MYTH – Anubias stop growing in aquariums or grow very slow. FALSE – Anubias do grow slower than normal stem plants, but under good conditions they can reward you with a new leave every 2 weeks. In my book that is not to shabby at all.
Placement
Anubias is an epiphyte (plant that don’t need to be planted in substrate) and therefore will prefer to be attaching to décor. Use cotton thread as it dissolve naturally after a while.
You can plant the roots in substrate but ensure that the rhizome is NOT BURIED as this can easily lead to rot.
Anubias come in a massive variety of sizes and leave shapes, this allow you to decorate your aquarium with anubias anywhere you like to use them. This is basically from the front (tiny foreground varieties) to varieties that can actually grow out of your aquarium up to 50cm. THERE IS AN ANUBIAS FOR ANY NEED you might have for it.
Adjustment.
The great news is Anubias does not go through an emersed to submerged stage IE. They don’t throw of their old leafs for new leafs when submerged in your aquarium, the existing leafs adjust to the new environment. But as with all golden moments there must be a thorn somewhere and Anubias thorn is GROWTH, Anubias is a slow grower but if you give it a good environment you can expect a new leaf every 2 to 3 week.

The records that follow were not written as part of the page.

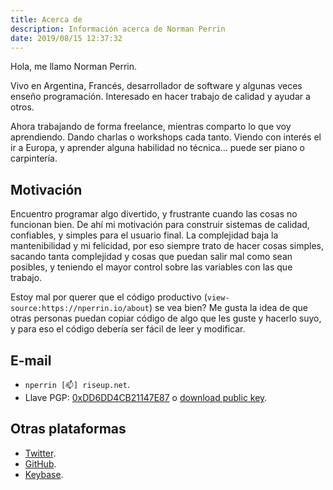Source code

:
 ```yaml
---
title: Acerca de
description: Información acerca de Norman Perrin
date: 2019/08/15 12:37:32
---
```


Hola, me llamo Norman Perrin.

Vivo en Argentina, Francés, desarrollador de software y algunas veces enseño programación.
Interesado en hacer trabajo de calidad y ayudar a otros.

Ahora trabajando de forma freelance, mientras comparto lo que voy aprendiendo. Dando charlas o workshops cada tanto.
Viendo con interés el ir a Europa, y aprender alguna habilidad no técnica... puede ser piano o carpintería.

## Motivación

Encuentro programar algo divertido, y frustrante cuando las cosas no funcionan bien.
De ahí mi motivación para construir sistemas de calidad, confiables, y simples para el usuario final.
La complejidad baja la mantenibilidad y mi felicidad, por eso siempre trato de hacer cosas simples, sacando tanta complejidad y cosas que puedan salir mal como sean posibles, y teniendo el mayor control sobre las variables con las que trabajo.

Estoy mal por querer que el código productivo (`view-source:https://nperrin.io/about`) se vea bien? Me gusta la idea de que otras personas puedan copiar código de algo que les guste y hacerlo suyo, y para eso el código debería ser fácil de leer y modificar.

## E-mail

- `nperrin [📫] riseup.net`.
- Llave PGP: [0xDD6DD4CB21147E87](https://sks-keyservers.net/pks/lookup?op=get&search=0xDD6DD4CB21147E87) o [download public key](/nperrin.asc).

## Otras plataformas

- [Twitter](https://twitter.com/NormanPerrinOK).
- [GitHub](https://github.com/normanperrin).
- [Keybase](https://keybase.io/nperrin).
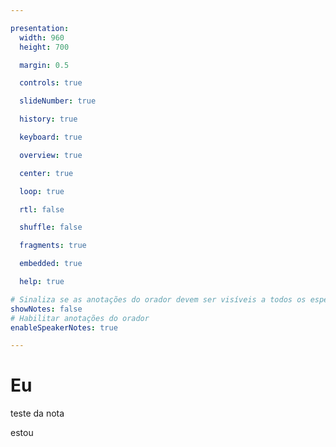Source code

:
 ```yaml
---

presentation:
  width: 960
  height: 700

  margin: 0.5

  controls: true

  slideNumber: true

  history: true

  keyboard: true

  overview: true

  center: true

  loop: true

  rtl: false

  shuffle: false

  fragments: true

  embedded: true

  help: true

# Sinaliza se as anotações do orador devem ser visíveis a todos os espectadores
showNotes: false
# Habilitar anotações do orador
enableSpeakerNotes: true

---
```


<!-- slide  -->
# Eu
<!-- slide  -->
teste da nota
<!-- slide vertical=true -->
estou
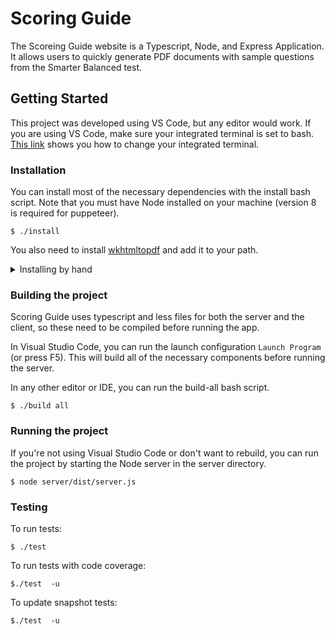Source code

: # Scoring Guide

The Scoreing Guide website is a Typescript, Node, and Express Application. It allows users to quickly generate PDF documents with sample questions from the Smarter Balanced test.

## Getting Started

This project was developed using VS Code, but any editor would work. If you are using VS Code, make sure your integrated terminal is set to bash. [This link](https://code.visualstudio.com/docs/editor/integrated-terminal#_configuration) shows you how to change your integrated terminal. 

### Installation
You can install most of the necessary dependencies with the install bash script. Note that you must have Node installed on your machine (version 8 is required for puppeteer). 
```
$ ./install
```

You also need to install [wkhtmltopdf](https://wkhtmltopdf.org/downloads.html) and add it to your path. 

<details> 
  <summary>Installing by hand</summary>

1. In the **client** directory, install npm dependencies.
```
$ cd client/
$ npm install
```
2. In the **server** directory, install npm dependencies. Note that you may need to go back to the project's root directory before running the following commands. 
```
$ cd server/
$ npm install
```
3. Install global dependencies
```
$ npm install -g jest
$ npm install -g lessc-each
$ npm install -g typescript
```
</details>

### Building the project
Scoring Guide uses typescript and less files for both the server and the client, so these need to be compiled before running the app. 

In Visual Studio Code, you can run the launch configuration `Launch Program` (or press F5). This will build all of the necessary components before running the server. 

In any other editor or IDE, you can run the build-all bash script.
```
$ ./build all
```

### Running the project
If you're not using Visual Studio Code or don't want to rebuild, you can run the project by starting the Node server in the server directory.
```
$ node server/dist/server.js
```

### Testing
To run tests:
```
$ ./test
```

To run tests with code coverage:
```
$./test  -u
```

To update snapshot tests:
```
$./test  -u
```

Myth – Anubias need special substrate or are extremely picky about their environment. FALSE – not at all they are actually one of the easiest aquarium plants on the market.
Varieties/species that need SPECIAL CARE
All of the general varieties and species available in South Africa are easy and great additions to your aquarium, especially if it is part of the A. barteri or nana groups (90% if generally available plants). Then there are the species that need special attention and these are normally marketed towards specialists. I found a good general identification for a hobbyist visiting their local aquarium shop is to look at the leave shape. From Round to elongated leaf shapes are normally very safe. Leaves that are arrow shaped IE have extra lobs/ears next to the stem, must rather be researched firsts before you buy them.
Planting TIPS
· Don’t cover the rhizome with your soil
· Good at growing on rock, wood and other aquarium décor
· Use super glue or cotton strings to attach the roots to the décor giving the plant time to grow onto the décor by itself.
NOTES:
If your Anubias suddenly loose leaves or the growth tip start to rot, you need to investigate anything that might have drastically changed. This is surely an indication of something “going south” fast and all your aquarium inhabitants will share the fate of the anubias soon if you don’t act fast.